It was established in evidence that the entire glass window in Abrakebabra had been replaced only the previous week, on the 16th of August 2001, and it was regularly washed three times a week, and therefore was probably washed as recently as the Wednesday before the stabbing. Further evidence was given that a gold/beige Nissan Micra was found burning in the Cookstown Industrial Estate at 9:15 am on the morning of the 25th of August, shortly after the stabbing. Previously on the 20th of August, Garda O’Shaughnessy had stopped this car, then being driven by Shane Maloney and containing Joey Rattigan, the brother of the accused, both associates of Brian Rattigan, and to whom reference had been made in the evidence.

7

Eighteen grounds of appeal were set out in the notice of appeal but on the hearing of this appeal counsel focused on three principal grounds. First, an argument that section 16 of the Criminal Justice Act 2006 which permits the use in evidence of witness statements was not applicable, in this case. Second, a related argument that even if the section were applicable, it ought not to be applied in the particular facts of this case, and third, a challenge to the concluding comments of the trial judge in his charge to the jury.

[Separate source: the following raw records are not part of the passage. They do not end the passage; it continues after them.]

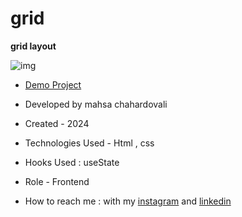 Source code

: # grid

**grid layout**

![img](https://github.com/user-attachments/assets/84806876-487d-4fb3-b053-4be4c0304120)




- [Demo Project](https://mahsa-chahardovali.github.io/grid/)

- Developed by mahsa chahardovali

- Created - 2024

- Technologies Used - Html , css 

- Hooks Used : useState 

- Role - Frontend

- How to reach me : with my [instagram](https://www.instagram.com/mahsa.developer) and [linkedin](www.linkedin.com/in/mahsa-chahardovali-843999332)
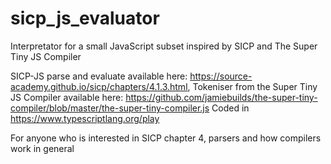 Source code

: # sicp_js_evaluator
Interpretator for a small JavaScript subset inspired by SICP and The Super Tiny JS Compiler

SICP-JS parse and evaluate available here: https://source-academy.github.io/sicp/chapters/4.1.3.html,
Tokeniser from the Super Tiny JS Compiler available here: https://github.com/jamiebuilds/the-super-tiny-compiler/blob/master/the-super-tiny-compiler.js
Coded in https://www.typescriptlang.org/play

For anyone who is interested in SICP chapter 4, parsers and how compilers work in general
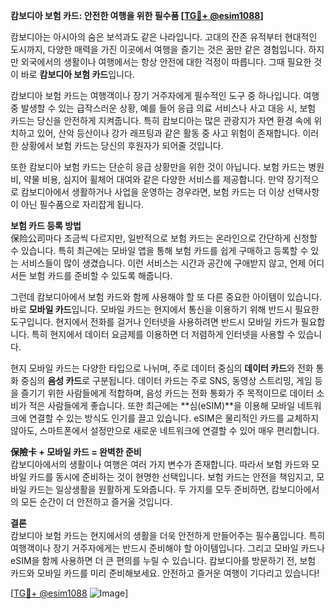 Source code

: **캄보디아 보험 카드: 안전한 여행을 위한 필수품 [[TG💪+ @esim1088](https://t.me/s/esim1088)]**

캄보디아는 아시아의 숨은 보석과도 같은 나라입니다. 고대의 잔존 유적부터 현대적인 도시까지, 다양한 매력을 가진 이곳에서 여행을 즐기는 것은 꿈만 같은 경험입니다. 하지만 외국에서의 생활이나 여행에서는 항상 안전에 대한 걱정이 따릅니다. 그때 필요한 것이 바로 **캄보디아 보험 카드**입니다.

캄보디아 보험 카드는 여행객이나 장기 거주자에게 필수적인 도구 중 하나입니다. 여행 중 발생할 수 있는 급작스러운 상황, 예를 들어 응급 의료 서비스나 사고 대응 시, 보험 카드는 당신을 안전하게 지켜줍니다. 특히 캄보디아는 많은 관광지가 자연 환경 속에 위치하고 있어, 산악 등산이나 강가 래프팅과 같은 활동 중 사고 위험이 존재합니다. 이러한 상황에서 보험 카드는 당신의 후원자가 되어줄 것입니다.

또한 캄보디아 보험 카드는 단순히 응급 상황만을 위한 것이 아닙니다. 보험 카드는 병원비, 약물 비용, 심지어 휠체어 대여와 같은 다양한 서비스를 제공합니다. 만약 장기적으로 캄보디아에서 생활하거나 사업을 운영하는 경우라면, 보험 카드는 더 이상 선택사항이 아닌 필수품으로 자리잡게 됩니다.

**보험 카드 등록 방법**  
保险公司마다 조금씩 다르지만, 일반적으로 보험 카드는 온라인으로 간단하게 신청할 수 있습니다. 특히 최근에는 모바일 앱을 통해 보험 카드를 쉽게 구매하고 등록할 수 있는 서비스들이 많이 생겼습니다. 이런 서비스는 시간과 공간에 구애받지 않고, 언제 어디서든 보험 카드를 준비할 수 있도록 해줍니다.

그런데 캄보디아에서 보험 카드와 함께 사용해야 할 또 다른 중요한 아이템이 있습니다. 바로 **모바일 카드**입니다. 모바일 카드는 현지에서 통신을 이용하기 위해 반드시 필요한 도구입니다. 현지에서 전화를 걸거나 인터넷을 사용하려면 반드시 모바일 카드가 필요합니다. 특히 현지에서 데이터 요금제를 이용하면 더 저렴하게 인터넷을 사용할 수 있습니다.

현지 모바일 카드는 다양한 타입으로 나뉘며, 주로 데이터 중심의 **데이터 카드**와 전화 통화 중심의 **음성 카드**로 구분됩니다. 데이터 카드는 주로 SNS, 동영상 스트리밍, 게임 등을 즐기기 위한 사람들에게 적합하며, 음성 카드는 전화 통화가 주 목적이므로 데이터 소비가 적은 사람들에게 좋습니다. 또한 최근에는 **심(eSIM)**을 이용해 모바일 네트워크에 연결할 수 있는 방식도 인기를 끌고 있습니다. eSIM은 물리적인 카드를 교체하지 않아도, 스마트폰에서 설정만으로 새로운 네트워크에 연결할 수 있어 매우 편리합니다.

**保險卡 + 모바일 카드 = 완벽한 준비**  
캄보디아에서의 생활이나 여행은 여러 가지 변수가 존재합니다. 따라서 보험 카드와 모바일 카드를 동시에 준비하는 것이 현명한 선택입니다. 보험 카드는 안전을 책임지고, 모바일 카드는 일상생활을 원활하게 도와줍니다. 두 가지를 모두 준비하면, 캄보디아에서의 모든 순간이 더 안전하고 즐거울 것입니다.

**결론**  
캄보디아 보험 카드는 현지에서의 생활을 더욱 안전하게 만들어주는 필수품입니다. 특히 여행객이나 장기 거주자에게는 반드시 준비해야 할 아이템입니다. 그리고 모바일 카드나 eSIM을 함께 사용하면 더 큰 편의를 누릴 수 있습니다. 캄보디아를 방문하기 전, 보험 카드와 모바일 카드를 미리 준비해보세요. 안전하고 즐거운 여행이 기다리고 있습니다!

[[TG💪+ @esim1088](https://t.me/s/esim1088) ![Image](https://i.postimg.cc/Y0z9fWf4/image.png)] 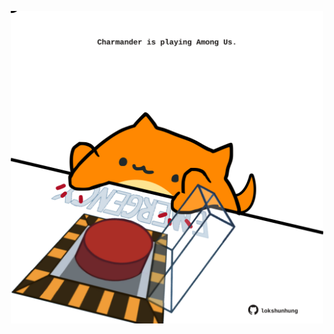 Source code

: <!-- built at 22/03/2021, 08:06:20 UTC -->
<p align="center">
  <img width="500" height="500" src="./ReadmeImage.svg">
</p>
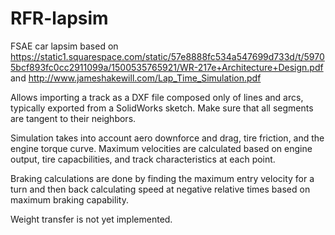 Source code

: # RFR-lapsim
FSAE car lapsim based on 
https://static1.squarespace.com/static/57e8888fc534a547699d733d/t/59705bcf893fc0cc2911099a/1500535765921/WR-217e+Architecture+Design.pdf 
and http://www.jameshakewill.com/Lap_Time_Simulation.pdf

Allows importing a track as a DXF file composed only of lines and arcs, typically exported from a SolidWorks sketch. Make sure that all segments are tangent to their neighbors. 

Simulation takes into account aero downforce and drag, tire friction, and the engine torque curve. Maximum velocities are calculated based on engine output, tire capacbilities, and track characteristics at each point. 

Braking calculations are done by finding the maximum entry velocity for a turn and then back calculating speed at negative relative times based on maximum braking capability. 

Weight transfer is not yet implemented.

Section 16, Criminal Justice Act 2006

8

Section 16 of the Criminal Justice Act 2006 permits witness statements to be admitted as evidence at a trial in certain circumstances, normally where a witness while available for cross-examination, refuses to give evidence or denies making the statement or gives evidence which is materially inconsistent with it. The section provides as follows:

“16 (1) Where a person has been sent forward for trial for an arrestable offence, a statement relevant to the proceedings made by a witness (in this section referred to as “the statement”) may, with the leave of the court, be admitted in accordance with this section as evidence of any fact mentioned in it if the witness, although available for...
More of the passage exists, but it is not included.